This week, UniteBoston features Terrance Moore, who was a 2015 graduate of the Boston Fellows program . Terrance hosted a conversation at a local church on race – He suggests that each of us, regardless of ethnicity or culture, should:
1. Be prayerful in processing and acting. We are often too quick to act on serious issues without personal brokenness. To understand the hurt, ask the Lord to take you to the place of your own pain and brokenness when he saved you. Pray for: revelation, healing, growth, reconciliation, restoration, overcoming, humility, compassion, work, burden and conviction. Pray against: insensitivity, inconvenience/sleepiness, pride, self-righteousness. (Joel 2:13; Ps. 34:17-19)
2. Make the pain the priority; don’t ignore or minimize it. Whatever the details of any one case, America’s story includes 250 years of slavery, 90 years of Jim Crow, 60 years of separate-but-equal, 35 years of racist housing policy, and the current state of mass incarceration, police brutality and discrimination, and militarization of inner-city neighborhoods. #BlackLivesMatter is a response to the message that they don’t. Do not discount the pain. Hurt with your brothers and sisters. Approach the Father with it, with them.
3. Educate yourself to the nuance, depth, and perspectives outside of your own experiences on the issue. Ask black friends about their experiences, and listen with an open heart.
4. Embrace the inconvenience and discomfort of the matter; don’t opt out. This is hard work. We don’t feel qualified. It’s uncomfortable, inconvenient, scary, susceptible to conflict. The church must act in practical ways to restore justice. Sometimes this will mean engaging those who hold harmful and ignorant views on the issues, even close friends or relatives.
5. Don’t forsake the opportunity to minister through bearing burdens for the opportunity “to be right” in your opinion. Don’t try to prove that you “get it.” You can’t, not fully. And that’s the point, in part.
6. Actively participate, but be a guest by not taking the attention off the issue or the amplification of black voices. Ask. Listen. Give voice to people silenced and ignored.

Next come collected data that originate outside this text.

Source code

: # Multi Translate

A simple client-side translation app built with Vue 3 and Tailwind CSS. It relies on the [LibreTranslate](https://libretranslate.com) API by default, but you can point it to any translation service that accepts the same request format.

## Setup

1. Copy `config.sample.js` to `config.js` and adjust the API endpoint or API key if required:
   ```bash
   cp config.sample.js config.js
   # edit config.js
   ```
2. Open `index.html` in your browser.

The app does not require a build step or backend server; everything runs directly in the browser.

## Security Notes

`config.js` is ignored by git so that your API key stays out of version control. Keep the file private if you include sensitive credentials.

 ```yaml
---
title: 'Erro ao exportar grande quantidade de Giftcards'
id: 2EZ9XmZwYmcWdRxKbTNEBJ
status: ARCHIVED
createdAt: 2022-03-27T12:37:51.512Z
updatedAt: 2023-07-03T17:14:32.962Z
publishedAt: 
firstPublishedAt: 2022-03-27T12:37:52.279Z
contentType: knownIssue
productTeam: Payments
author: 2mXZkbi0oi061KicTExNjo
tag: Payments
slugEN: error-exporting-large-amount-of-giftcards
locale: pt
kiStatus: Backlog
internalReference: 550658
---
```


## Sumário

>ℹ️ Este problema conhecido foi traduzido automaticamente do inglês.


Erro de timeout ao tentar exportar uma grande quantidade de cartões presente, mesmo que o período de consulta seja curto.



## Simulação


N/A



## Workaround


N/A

“Overall, the state of racial relations in America is a very dismal one. Luckily, the Church must remember, God is in the business of resurrecting what seems dead. The process of reconciliation begins at the source of God’s salvation for us: compassion. If the Church can undertake America’s racial issues at a heart level where we compassionately seek to hurt, listen, walk, and work with its brothers and sisters of the black community under the healing lordship of our Father, we will be the restorers of justice God has called us to be. To do that, we have to move past intentions and obstacles and embrace the dirty and difficult work of reconciliation; just as Jesus did for us.”